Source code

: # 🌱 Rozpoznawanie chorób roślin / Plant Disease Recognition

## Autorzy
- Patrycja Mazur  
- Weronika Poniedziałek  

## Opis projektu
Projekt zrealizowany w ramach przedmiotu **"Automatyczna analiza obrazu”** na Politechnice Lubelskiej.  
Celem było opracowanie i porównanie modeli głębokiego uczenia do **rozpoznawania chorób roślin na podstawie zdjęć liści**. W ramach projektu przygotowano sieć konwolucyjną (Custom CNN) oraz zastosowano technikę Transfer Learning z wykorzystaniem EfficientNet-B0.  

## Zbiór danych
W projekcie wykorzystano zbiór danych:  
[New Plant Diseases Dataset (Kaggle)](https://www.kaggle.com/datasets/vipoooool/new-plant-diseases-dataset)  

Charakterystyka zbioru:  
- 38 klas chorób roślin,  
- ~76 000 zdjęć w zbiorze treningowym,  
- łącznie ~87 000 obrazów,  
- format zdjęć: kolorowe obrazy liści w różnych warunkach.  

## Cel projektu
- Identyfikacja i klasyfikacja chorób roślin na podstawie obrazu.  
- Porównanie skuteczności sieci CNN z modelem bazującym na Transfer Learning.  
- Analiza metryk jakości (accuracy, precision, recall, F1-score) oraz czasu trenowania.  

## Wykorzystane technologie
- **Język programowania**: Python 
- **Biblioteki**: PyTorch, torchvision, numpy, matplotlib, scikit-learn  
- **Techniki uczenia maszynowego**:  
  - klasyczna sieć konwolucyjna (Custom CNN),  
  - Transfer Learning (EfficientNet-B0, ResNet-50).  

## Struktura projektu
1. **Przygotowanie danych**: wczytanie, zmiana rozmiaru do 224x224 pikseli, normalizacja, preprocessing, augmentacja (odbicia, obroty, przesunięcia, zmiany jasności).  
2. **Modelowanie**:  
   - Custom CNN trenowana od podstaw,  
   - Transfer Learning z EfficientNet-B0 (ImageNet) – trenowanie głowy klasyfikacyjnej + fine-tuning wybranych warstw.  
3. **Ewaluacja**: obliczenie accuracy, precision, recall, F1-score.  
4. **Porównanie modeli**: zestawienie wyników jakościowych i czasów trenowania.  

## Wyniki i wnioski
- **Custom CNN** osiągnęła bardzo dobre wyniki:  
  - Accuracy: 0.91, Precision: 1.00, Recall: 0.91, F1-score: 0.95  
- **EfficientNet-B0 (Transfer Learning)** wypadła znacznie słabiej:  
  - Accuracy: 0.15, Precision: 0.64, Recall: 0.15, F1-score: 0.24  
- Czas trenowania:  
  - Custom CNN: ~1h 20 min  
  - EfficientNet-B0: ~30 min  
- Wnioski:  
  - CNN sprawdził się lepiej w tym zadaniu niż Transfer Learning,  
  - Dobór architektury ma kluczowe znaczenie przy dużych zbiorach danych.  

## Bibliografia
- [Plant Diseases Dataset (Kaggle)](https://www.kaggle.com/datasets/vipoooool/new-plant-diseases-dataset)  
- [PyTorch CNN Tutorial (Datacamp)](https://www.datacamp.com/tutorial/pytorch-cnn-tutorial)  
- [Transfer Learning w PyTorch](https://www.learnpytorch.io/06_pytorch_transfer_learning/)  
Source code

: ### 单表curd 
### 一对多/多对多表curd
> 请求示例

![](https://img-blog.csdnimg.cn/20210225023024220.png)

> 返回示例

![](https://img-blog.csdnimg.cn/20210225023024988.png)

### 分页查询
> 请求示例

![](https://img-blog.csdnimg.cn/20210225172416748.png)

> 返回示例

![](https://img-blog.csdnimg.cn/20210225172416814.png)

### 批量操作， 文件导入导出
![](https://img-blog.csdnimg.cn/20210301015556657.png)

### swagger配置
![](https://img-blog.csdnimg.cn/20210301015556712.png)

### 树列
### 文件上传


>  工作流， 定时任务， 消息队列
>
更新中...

- - -

• **TASK OBJECTIVE**
Scan the material above and determine how many lines include the word "EfficientNet"; report only the number.

• **ANSWER**
5